— Для чего это?
— От незваных гостей.
Кивнул, в общий круг встал с деревенскими.
А к ворожее староста подошел.
— Радмила, что ж случилось-то? Я вот только приехал. Никто не знает ничего, жена говорить отказывается.
— Дочь твоя с собой покончить хотела, этим удельниц привлекла. Они и рожениц, и детей губят, в себе подобных превращают. Голуба сама убежала, а дитя бросила — я так думаю. Даром такое Белокраю не пройдет. Содеянное зло ворота земли всей нечистой силе открыло, не только мелочи всякой, кою отогнать легко. Я ворота эти закрою, но дитя за матерью сюда придет. Неизбежно это. Рябина — чтоб не тронул никого игоша.
Со всей суровостью мужчина речь ворожеи прослушал, брови насупив. Ничего не сказал, к семье вернулся, на дочь с презрением глядя, но как взглядом с женой встретился, глаза в сторону отвел.
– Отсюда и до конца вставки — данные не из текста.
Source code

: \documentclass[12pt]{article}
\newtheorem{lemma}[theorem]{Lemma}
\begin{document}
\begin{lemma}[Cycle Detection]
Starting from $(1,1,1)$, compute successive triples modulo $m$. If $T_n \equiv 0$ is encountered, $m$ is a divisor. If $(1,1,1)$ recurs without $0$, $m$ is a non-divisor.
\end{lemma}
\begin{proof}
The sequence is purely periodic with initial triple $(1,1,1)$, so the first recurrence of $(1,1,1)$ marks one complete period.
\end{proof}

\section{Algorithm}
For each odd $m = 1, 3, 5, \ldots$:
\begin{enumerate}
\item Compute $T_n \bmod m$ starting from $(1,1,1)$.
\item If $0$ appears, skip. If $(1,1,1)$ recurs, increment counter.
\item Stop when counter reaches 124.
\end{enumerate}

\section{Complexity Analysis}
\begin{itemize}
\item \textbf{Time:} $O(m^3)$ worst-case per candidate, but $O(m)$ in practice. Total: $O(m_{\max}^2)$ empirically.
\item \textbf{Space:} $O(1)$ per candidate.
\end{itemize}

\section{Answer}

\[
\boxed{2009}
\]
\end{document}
Небо тучами заволокло — чернота непроглядная, новолуние. В яблоневом цвету бродят оранжевые отблески от кострища. Голову обносит, сердце стучит часто-часто. Тяжко ворожее к обряду приступать, будто порог какой перешагнуть надобно, через который больше одного раза не переступают.
Вдруг молвит Вышемиру:
— Кидай козленка в огонь.
Люди разом замолчали, ушам не веря. Староста остолбенел.
— Кидай.
Ужас на лице мужика появился. Расширенные глаза в темноте видно стало.
— Да ты что, Радмила! Как же мне живое создание да в огонь?
— Кидай, коли зла Белокраю не желаешь. Если ворота не заперты останутся, сгинет всё. Кидай.
Сурово на него смотрит ворожея. Не просит, не требует — повелевает, страшно что поперек ей сказать. То ли ночь колдовская сети забрасывает, то ли силы к себе колдунья притягивает — сумрак плотный сгущается, хладом веет, страх суеверный разум пленяет.
Бросил козленка Вышемир в костер, как от сердца оторвал, — не глядя, резко, нервно. Отвернулся тут же, ежась от диких воплей животного. Люди детям глаза закрывают, сами слез сдержать не могут.
Вскинула руки Радмила, ладони к огню повернув. Глаза будто сами жаром запылали.
Мигом пламя фиолетовым стало, столбом к небу поднялось, точно древо; съело жизнь и потекло к яблоням, языками по земле перебираясь, словно корнями-вьюнками. Искрами зашлось, подобно горнилу кузнечному, да потухло тут же.
Стоят люди не живые не мертвые. Чудес таких отродясь в Белокрае никто не видывал.